Here is a similar query run on eswiki_p, which highlights Spanish Wikipedia editors who have disclosed their genders.

SELECT * 
FROM user_properties
WHERE up_property = 'gender'
LIMIT 100;

Event Timeline

Restricted Application added a subscriber: Aklapper. · View Herald Transcript

Note this information is already public by MediaWiki itself, this is not something specific to the replicas. See https://cs.wikipedia.org/w/index.php?title=Wikipedista:Martin_Urbanec/P%C3%ADskovi%C5%A1t%C4%9B/3&oldid=20068901.

Also note it is very hard to not reveal this information at the wikis themselves, as this is used in things like Special:Log/block in languages that are gender-sensitive.

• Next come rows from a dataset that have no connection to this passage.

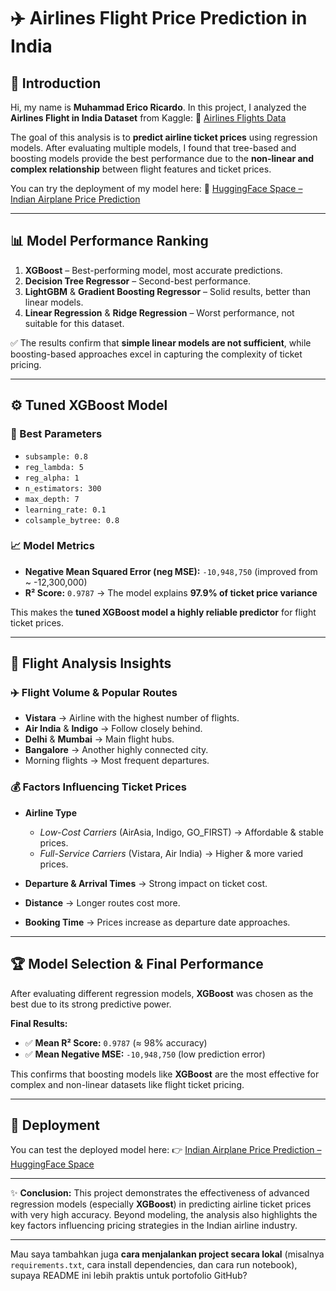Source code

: # ✈️ Airlines Flight Price Prediction in India

## 👋 Introduction

Hi, my name is **Muhammad Erico Ricardo**.
In this project, I analyzed the **Airlines Flight in India Dataset** from Kaggle:
🔗 [Airlines Flights Data](https://www.kaggle.com/datasets/rohitgrewal/airlines-flights-data)

The goal of this analysis is to **predict airline ticket prices** using regression models. After evaluating multiple models, I found that tree-based and boosting models provide the best performance due to the **non-linear and complex relationship** between flight features and ticket prices.

You can try the deployment of my model here:
🚀 [HuggingFace Space – Indian Airplane Price Prediction](https://huggingface.co/spaces/EricoR/Indian_Airplane_Price_Prediction)

---

## 📊 Model Performance Ranking

1. **XGBoost** – Best-performing model, most accurate predictions.
2. **Decision Tree Regressor** – Second-best performance.
3. **LightGBM** & **Gradient Boosting Regressor** – Solid results, better than linear models.
4. **Linear Regression** & **Ridge Regression** – Worst performance, not suitable for this dataset.

✅ The results confirm that **simple linear models are not sufficient**, while boosting-based approaches excel in capturing the complexity of ticket pricing.

---

## ⚙️ Tuned XGBoost Model

### 🔧 Best Parameters

* `subsample: 0.8`
* `reg_lambda: 5`
* `reg_alpha: 1`
* `n_estimators: 300`
* `max_depth: 7`
* `learning_rate: 0.1`
* `colsample_bytree: 0.8`

### 📈 Model Metrics

* **Negative Mean Squared Error (neg MSE):** `-10,948,750` (improved from \~ -12,300,000)
* **R² Score:** `0.9787` → The model explains **97.9% of ticket price variance**

This makes the **tuned XGBoost model a highly reliable predictor** for flight ticket prices.

---

## 🛫 Flight Analysis Insights

### ✈️ Flight Volume & Popular Routes

* **Vistara** → Airline with the highest number of flights.
* **Air India** & **Indigo** → Follow closely behind.
* **Delhi** & **Mumbai** → Main flight hubs.
* **Bangalore** → Another highly connected city.
* Morning flights → Most frequent departures.

### 💰 Factors Influencing Ticket Prices

* **Airline Type**

  * *Low-Cost Carriers* (AirAsia, Indigo, GO\_FIRST) → Affordable & stable prices.
  * *Full-Service Carriers* (Vistara, Air India) → Higher & more varied prices.
* **Departure & Arrival Times** → Strong impact on ticket cost.
* **Distance** → Longer routes cost more.
* **Booking Time** → Prices increase as departure date approaches.

---

## 🏆 Model Selection & Final Performance

After evaluating different regression models, **XGBoost** was chosen as the best due to its strong predictive power.

**Final Results:**

* ✅ **Mean R² Score:** `0.9787` (≈ 98% accuracy)
* ✅ **Mean Negative MSE:** `-10,948,750` (low prediction error)

This confirms that boosting models like **XGBoost** are the most effective for complex and non-linear datasets like flight ticket pricing.

---

## 🚀 Deployment

You can test the deployed model here:
👉 [Indian Airplane Price Prediction – HuggingFace Space](https://huggingface.co/spaces/EricoR/Indian_Airplane_Price_Prediction)

---

✨ **Conclusion:**
This project demonstrates the effectiveness of advanced regression models (especially **XGBoost**) in predicting airline ticket prices with very high accuracy. Beyond modeling, the analysis also highlights the key factors influencing pricing strategies in the Indian airline industry.

---

Mau saya tambahkan juga **cara menjalankan project secara lokal** (misalnya `requirements.txt`, cara install dependencies, dan cara run notebook), supaya README ini lebih praktis untuk portofolio GitHub?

Note this information is already public by MediaWiki itself, this is not something specific to the replicas. See https://cs.wikipedia.org/w/index.php?title=Wikipedista:Martin_Urbanec/P%C3%ADskovi%C5%A1t%C4%9B/3&oldid=20068901.

Also note it is very hard to not reveal this information at the wikis themselves, as this is used in things like Special:Log/block in languages that are gender-sensitive.

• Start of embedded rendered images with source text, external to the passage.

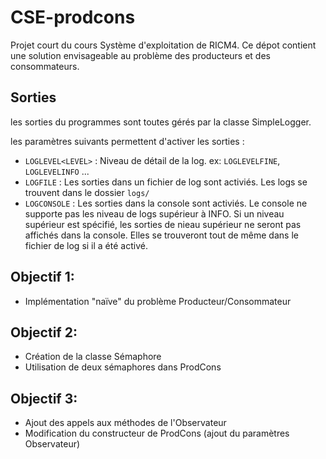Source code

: CSE-prodcons
=============

Projet court du cours Système d'exploitation de RICM4. Ce dépot contient une solution envisageable au problème des producteurs et des consommateurs.


## Sorties
les sorties du programmes sont toutes gérés par la classe SimpleLogger.

les paramètres suivants permettent d'activer les sorties :
- ``LOGLEVEL<LEVEL>`` : Niveau de détail de la log. ex: ``LOGLEVELFINE``, ``LOGLEVELINFO`` ...
- ``LOGFILE`` : Les sorties dans un fichier de log sont activiés. Les logs se trouvent dans le dossier ``logs/``
- ``LOGCONSOLE`` : Les sorties dans la console sont activiés. Le console ne supporte pas les niveau de logs supérieur à INFO. Si
un niveau supérieur est spécifié, les sorties de nieau supérieur ne seront pas affichés dans la console. Elles se trouveront
tout de même dans le fichier de log si il a été activé.

## Objectif 1:
- Implémentation "naïve" du problème Producteur/Consommateur

## Objectif 2:
- Création de la classe Sémaphore
- Utilisation de deux sémaphores dans ProdCons

## Objectif 3:
- Ajout des appels aux méthodes de l'Observateur
- Modification du constructeur de ProdCons (ajout du paramètres Observateur)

And we literally have an API that exposes it: https://en.wikipedia.org/w/api.php?action=query&list=users&ususers=Legoktm&usprop=groups|editcount|gender

@sguebo_WMF Is this a modification of the approval given in T150679: Some Labs DB user_properties view fields are sensitive to expose that preference?

Thank you for bringing this one up, @bd808. To be honest, I wasn't even aware of that 5 year-old ticket. Otherwise, I think I would have probably framed this ticket differently. My understanding of that former conversation is that unlike the language, skin, timecorrection, and varient properties, gender was not redacted as it was not considered problematic. However, our privacy policy views gender as a personally identifying information. Having that PII publicly available, either through the API or MW templates, threatens folks privacy and is therefore problematic, irrespective of whether we think that displaying that PII has negligible consequence.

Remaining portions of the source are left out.